Subsequently, we summarize the posterior samples of the fixed effects.
post_beta <- post_samps$beta
summary_beta <- t(apply(post_beta, 1, function(x) quantile(x, c(0.025, 0.5, 0.975))))
rownames(summary_beta) <- mod3$X.names
print(summary_beta)
#> 2.5% 50% 97.5%
#> (Intercept) -0.8032363 2.0460414 3.8253354
#> x1 -0.6275769 -0.5471968 -0.4529202
Finally, we analyze the posterior samples of the spatial random effects.
post_z <- post_samps$z
post_z_summ <- t(apply(post_z, 1, function(x) quantile(x, c(0.025, 0.5, 0.975))))

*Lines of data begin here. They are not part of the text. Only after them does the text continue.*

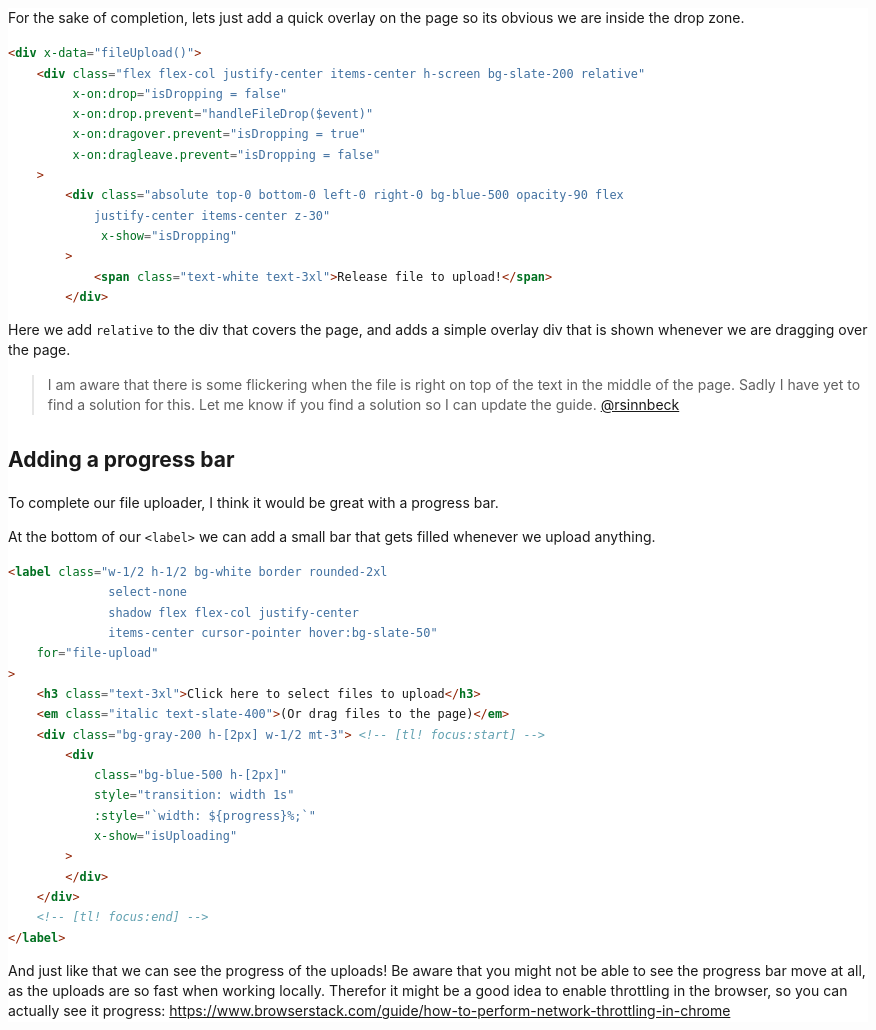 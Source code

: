 For the sake of completion, lets just add a quick overlay on the page so its obvious we are inside the drop zone.
```html
<div x-data="fileUpload()">
    <div class="flex flex-col justify-center items-center h-screen bg-slate-200 relative"
         x-on:drop="isDropping = false"
         x-on:drop.prevent="handleFileDrop($event)"
         x-on:dragover.prevent="isDropping = true"
         x-on:dragleave.prevent="isDropping = false"
    >
        <div class="absolute top-0 bottom-0 left-0 right-0 bg-blue-500 opacity-90 flex 
            justify-center items-center z-30"
             x-show="isDropping"
        >
            <span class="text-white text-3xl">Release file to upload!</span>
        </div>
```
Here we add `relative` to the div that covers the page, and adds a simple overlay div that is shown whenever we are dragging over the page.
>I am aware that there is some flickering when the file is right on top of the text in the middle of the page. Sadly I have yet to find a solution for this. Let me know if you find a solution so I can update the guide. [@rsinnbeck](https://twitter.com/rsinnbeck)

## Adding a progress bar
To complete our file uploader, I think it would be great with a progress bar.

At the bottom of our `<label>` we can add a small bar that gets filled whenever we upload anything.
```html
<label class="w-1/2 h-1/2 bg-white border rounded-2xl
              select-none
              shadow flex flex-col justify-center
              items-center cursor-pointer hover:bg-slate-50"
    for="file-upload"
>
    <h3 class="text-3xl">Click here to select files to upload</h3>
    <em class="italic text-slate-400">(Or drag files to the page)</em>
    <div class="bg-gray-200 h-[2px] w-1/2 mt-3"> <!-- [tl! focus:start] -->
        <div
            class="bg-blue-500 h-[2px]"
            style="transition: width 1s"
            :style="`width: ${progress}%;`"
            x-show="isUploading"
        >
        </div>
    </div>
    <!-- [tl! focus:end] -->
</label>
```
And just like that we can see the progress of the uploads!
Be aware that you might not be able to see the progress bar move at all, as the uploads are so fast when working locally. Therefor it might be a good idea to enable throttling in the browser, so you can actually see it progress: https://www.browserstack.com/guide/how-to-perform-network-throttling-in-chrome
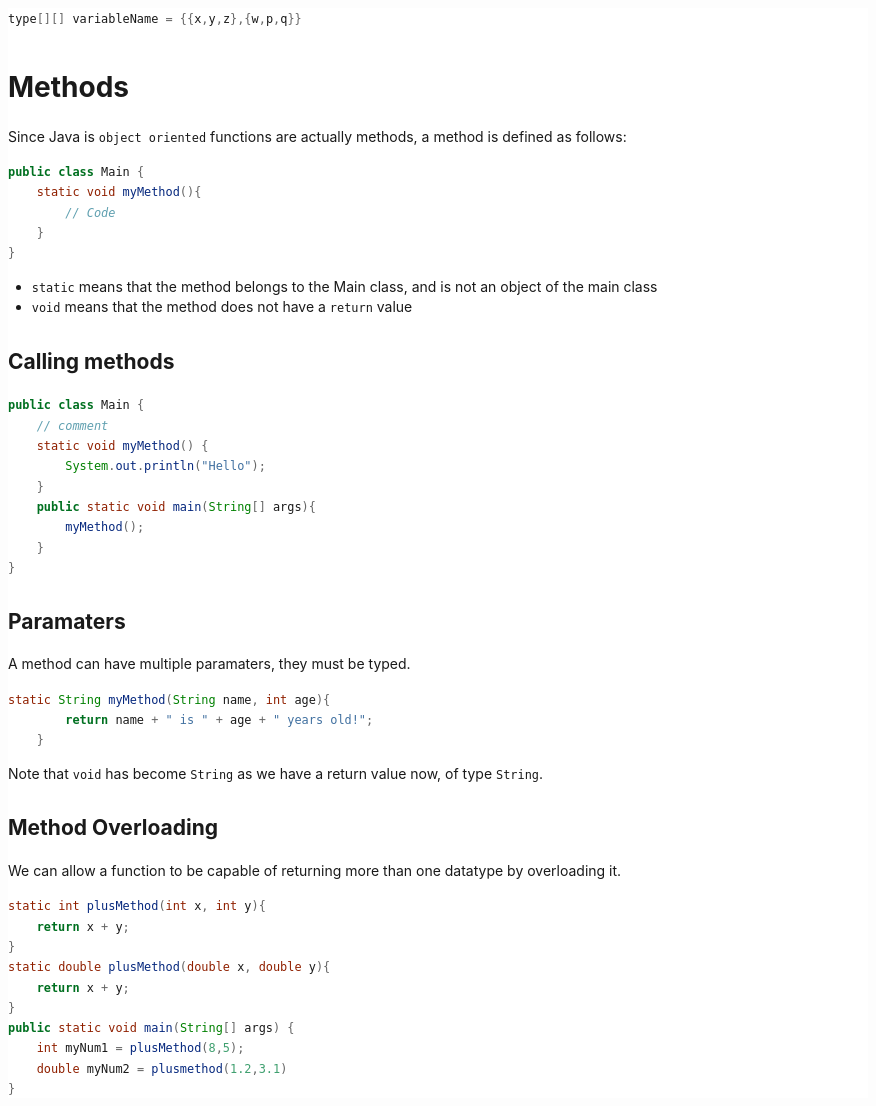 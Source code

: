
 ```java
type[][] variableName = {{x,y,z},{w,p,q}}
```

# Methods

Since Java is `object oriented` functions are actually methods, a method is defined as follows:

```java
public class Main {
    static void myMethod(){
        // Code
    }
}
```

- `static` means that the method belongs to the Main class, and is not an object of the main class
- `void` means that the method does not have a `return` value

## Calling methods

```java
public class Main {
    // comment
    static void myMethod() {
        System.out.println("Hello");
    }
    public static void main(String[] args){
        myMethod();
    }
}
```

## Paramaters

A method can have multiple paramaters, they must be typed.

```java
static String myMethod(String name, int age){
        return name + " is " + age + " years old!";
    }
```

Note that `void` has become `String` as we have a return value now, of type `String`.

## Method Overloading

We can allow a function to be capable of returning more than one datatype by overloading it.

```java
static int plusMethod(int x, int y){
    return x + y;
}
static double plusMethod(double x, double y){
    return x + y;
}
public static void main(String[] args) {
    int myNum1 = plusMethod(8,5);
    double myNum2 = plusmethod(1.2,3.1)
}
```
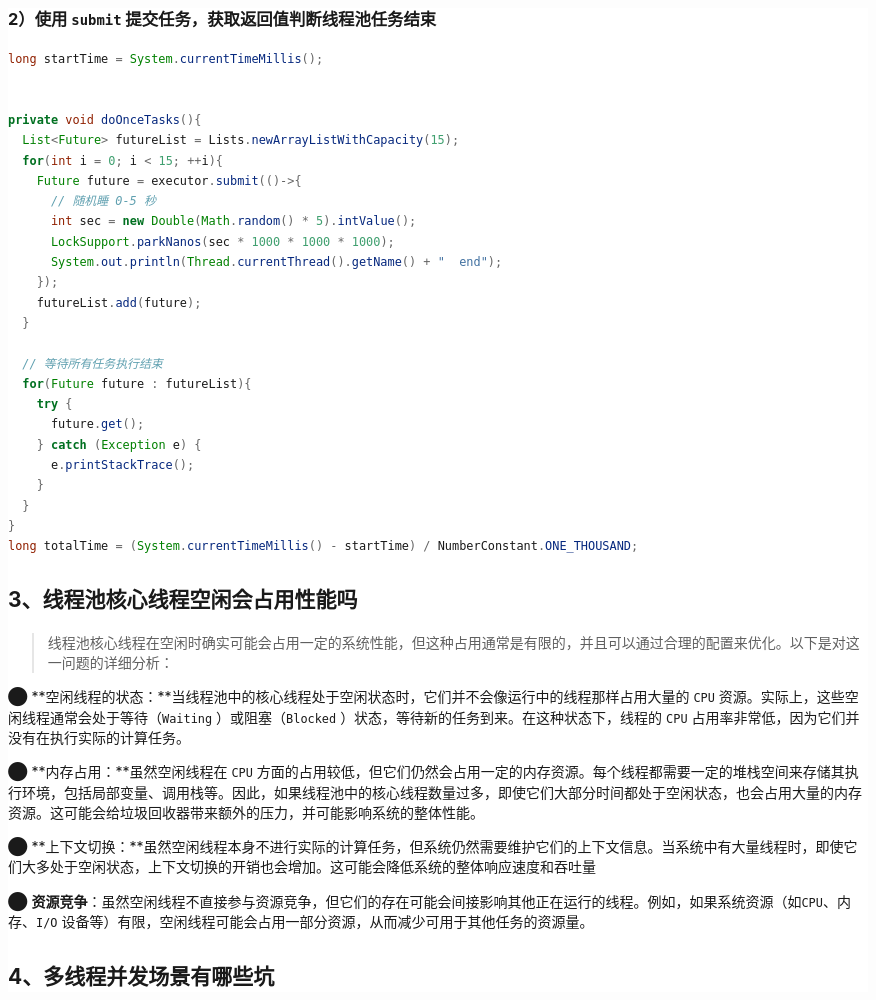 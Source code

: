 

### 2）使用 `submit` 提交任务，获取返回值判断线程池任务结束

```java
long startTime = System.currentTimeMillis();


private void doOnceTasks(){
  List<Future> futureList = Lists.newArrayListWithCapacity(15);
  for(int i = 0; i < 15; ++i){
    Future future = executor.submit(()->{
      // 随机睡 0-5 秒
      int sec = new Double(Math.random() * 5).intValue();
      LockSupport.parkNanos(sec * 1000 * 1000 * 1000);
      System.out.println(Thread.currentThread().getName() + "  end");
    });
    futureList.add(future);
  }

  // 等待所有任务执行结束
  for(Future future : futureList){
    try {
      future.get();
    } catch (Exception e) {
      e.printStackTrace();
    }
  }
}
long totalTime = (System.currentTimeMillis() - startTime) / NumberConstant.ONE_THOUSAND;

```



## 3、线程池核心线程空闲会占用性能吗

> 线程池核心线程在空闲时确实可能会占用一定的系统性能，但这种占用通常是有限的，并且可以通过合理的配置来优化。以下是对这一问题的详细分析：

⬤ **空闲线程的状态：**当线程池中的核心线程处于空闲状态时，它们并不会像运行中的线程那样占用大量的 `CPU` 资源。实际上，这些空闲线程通常会处于等待（`Waiting` ）或阻塞（`Blocked` ）状态，等待新的任务到来。在这种状态下，线程的 `CPU` 占用率非常低，因为它们并没有在执行实际的计算任务。     

⬤ **内存占用：**虽然空闲线程在 `CPU` 方面的占用较低，但它们仍然会占用一定的内存资源。每个线程都需要一定的堆栈空间来存储其执行环境，包括局部变量、调用栈等。因此，如果线程池中的核心线程数量过多，即使它们大部分时间都处于空闲状态，也会占用大量的内存资源。这可能会给垃圾回收器带来额外的压力，并可能影响系统的整体性能。           

⬤ **上下文切换：**虽然空闲线程本身不进行实际的计算任务，但系统仍然需要维护它们的上下文信息。当系统中有大量线程时，即使它们大多处于空闲状态，上下文切换的开销也会增加。这可能会降低系统的整体响应速度和吞吐量                  

⬤ **资源竞争**：虽然空闲线程不直接参与资源竞争，但它们的存在可能会间接影响其他正在运行的线程。例如，如果系统资源（如`CPU`、内存、`I/O` 设备等）有限，空闲线程可能会占用一部分资源，从而减少可用于其他任务的资源量。





## 4、多线程并发场景有哪些坑
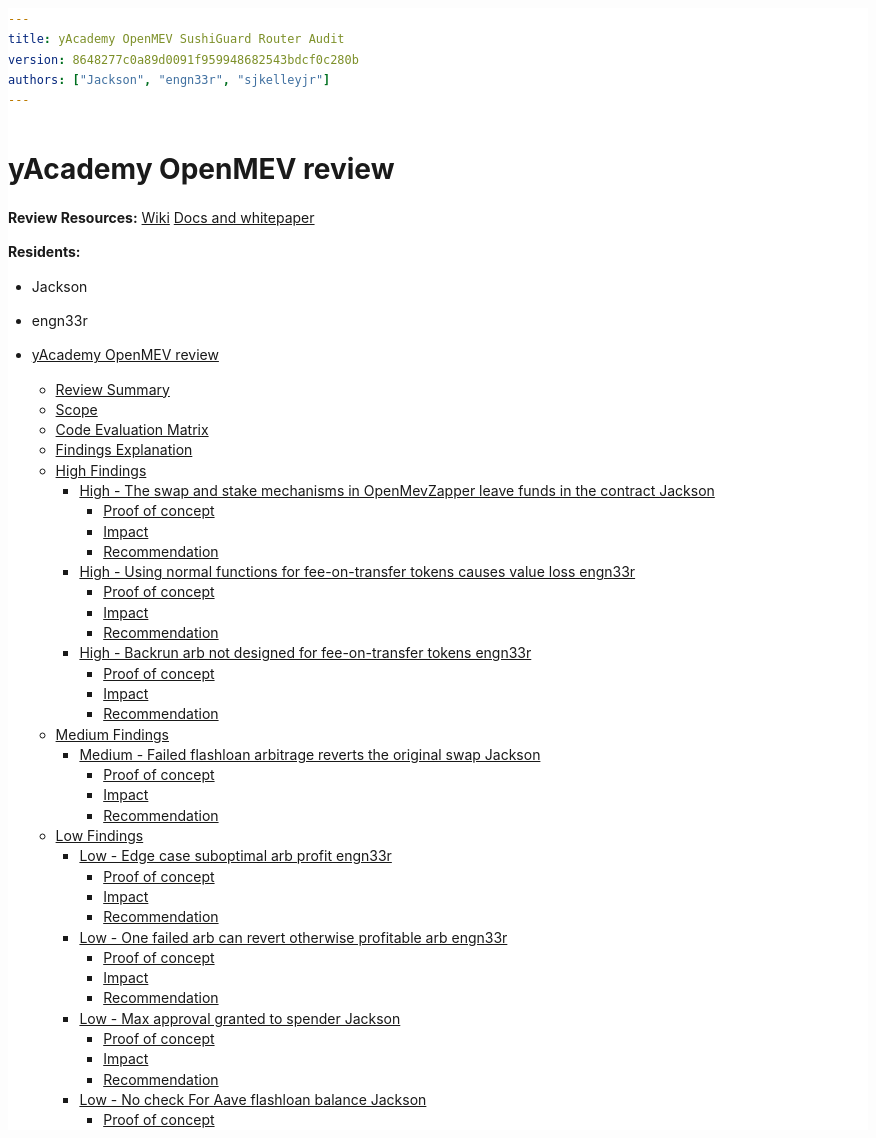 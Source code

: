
 ```yaml
---
title: yAcademy OpenMEV SushiGuard Router Audit
version: 8648277c0a89d0091f959948682543bdcf0c280b
authors: ["Jackson", "engn33r", "sjkelleyjr"]
---
```


# yAcademy OpenMEV review

**Review Resources:**
[Wiki](/manifoldfinance/OpenMevRouter/wiki)
[Docs and whitepaper](/manifoldfinance/OpenMevRouter/tree/main/docs)

**Residents:**

-   Jackson
-   engn33r



-   [yAcademy OpenMEV review](#yacademy-openmev-review)
    -   [Review Summary](#review-summary)
    -   [Scope](#scope)
    -   [Code Evaluation Matrix](#code-evaluation-matrix)
    -   [Findings Explanation](#findings-explanation)
    -   [High Findings](#high-findings)
        -   [High - The swap and stake mechanisms in OpenMevZapper leave funds in the contract Jackson](#high---the-swap-and-stake-mechanisms-in-openmevzapper-leave-funds-in-the-contract-jackson)
            -   [Proof of concept](#proof-of-concept)
            -   [Impact](#impact)
            -   [Recommendation](#recommendation)
        -   [High - Using normal functions for fee-on-transfer tokens causes value loss engn33r](#high---using-normal-functions-for-fee-on-transfer-tokens-causes-value-loss-engn33r)
            -   [Proof of concept](#proof-of-concept)
            -   [Impact](#impact)
            -   [Recommendation](#recommendation)
        -   [High - Backrun arb not designed for fee-on-transfer tokens engn33r](#high---backrun-arb-not-designed-for-fee-on-transfer-tokens-engn33r)
            -   [Proof of concept](#proof-of-concept)
            -   [Impact](#impact)
            -   [Recommendation](#recommendation)
    -   [Medium Findings](#medium-findings)
        -   [Medium - Failed flashloan arbitrage reverts the original swap Jackson](#medium---failed-flashloan-arbitrage-reverts-the-original-swap-jackson)
            -   [Proof of concept](#proof-of-concept)
            -   [Impact](#impact)
            -   [Recommendation](#recommendation)
    -   [Low Findings](#low-findings)
        -   [Low - Edge case suboptimal arb profit engn33r](#low---edge-case-suboptimal-arb-profit-engn33r)
            -   [Proof of concept](#proof-of-concept)
            -   [Impact](#impact)
            -   [Recommendation](#recommendation)
        -   [Low - One failed arb can revert otherwise profitable arb engn33r](#low---one-failed-arb-can-revert-otherwise-profitable-arb-engn33r)
            -   [Proof of concept](#proof-of-concept)
            -   [Impact](#impact)
            -   [Recommendation](#recommendation)
        -   [Low - Max approval granted to spender Jackson](#low---max-approval-granted-to-spender-jackson)
            -   [Proof of concept](#proof-of-concept)
            -   [Impact](#impact)
            -   [Recommendation](#recommendation)
        -   [Low - No check For Aave flashloan balance Jackson](#low---no-check-for-aave-flashloan-balance-jackson)
            -   [Proof of concept](#proof-of-concept)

z_combn <- data.frame(z = dat$z_true, zL = post_z_summ[, 1],
zM = post_z_summ[, 2], zU = post_z_summ[, 3])
plotz <- ggplot(data = z_combn, aes(x = z)) +
geom_point(aes(y = zM), size = 0.75, color = "darkblue", alpha = 0.5) +
geom_errorbar(aes(ymin = zL, ymax = zU), width = 0.05, alpha = 0.15,
color = "skyblue") +
geom_abline(slope = 1, intercept = 0, color = "red") +
xlab("True z") + ylab("Stacked posterior of z") + theme_bw() +
theme(panel.background = element_blank(), aspect.ratio = 1)
plotz
We can also compare the interpolated spatial surfaces of the true spatial effects with that of their posterior median.
Here, we present only the spGLMexact()
function for
brevity. The only argument that will change from that of in the case of
spatial Poisson data is the structure of formula
that
defines the model.
data("simBinom")
dat <- simBinom[1:200, ] # work with first 200 rows
mod1 <- spGLMexact(cbind(y, n_trials) ~ x1, data = dat, family = "binomial",
coords = as.matrix(dat[, c("s1", "s2")]), cor.fn = "matern",
spParams = list(phi = 3, nu = 0.5),
boundary = 0.5, n.samples = 1000, verbose = FALSE)
Similarly, we collect the posterior samples of the fixed effects and summarize them. The true value of the fixed effects with which the data was simulated is β = (0.5, −0.5).
Finally, we present only the spGLMexact()
function for
spatial binary data to avoid repetition. In this case, unlike the
binomial model, almost nothing changes from that of in the case of
spatial Poisson data.
data("simBinary")
dat <- simBinary[1:200, ]
mod1 <- spGLMexact(y ~ x1, data = dat, family = "binary",
coords = as.matrix(dat[, c("s1", "s2")]), cor.fn = "matern",
spParams = list(phi = 4, nu = 0.4),
boundary = 0.5, n.samples = 1000, verbose = FALSE)
Similarly, we collect the posterior samples of the fixed effects and summarize them. The true value of the fixed effects with which the data was simulated is β = (0.5, −0.5).
We have devised and demonstrated Bayesian predictive stacking to be an effective tool for estimating spatial regression models and yielding robust predictions for Gaussian as well as non-Gaussian spatial data. We develop and exploit analytically accessible distribution theory pertaining to Bayesian analysis of linear mixed model and generalized linear mixed models that enables us to directly sample from the posterior distributions. The focus of this package is on effectively combining inference across different closed-form posterior distributions by circumventing inference on weakly identified parameters. Future developments and investigations will consider zero-inflated non-Gaussian data and adapting to variants of Gaussian process models that scale inference to massive datasets by circumventing the Cholesky decomposition of dense covariance matrices.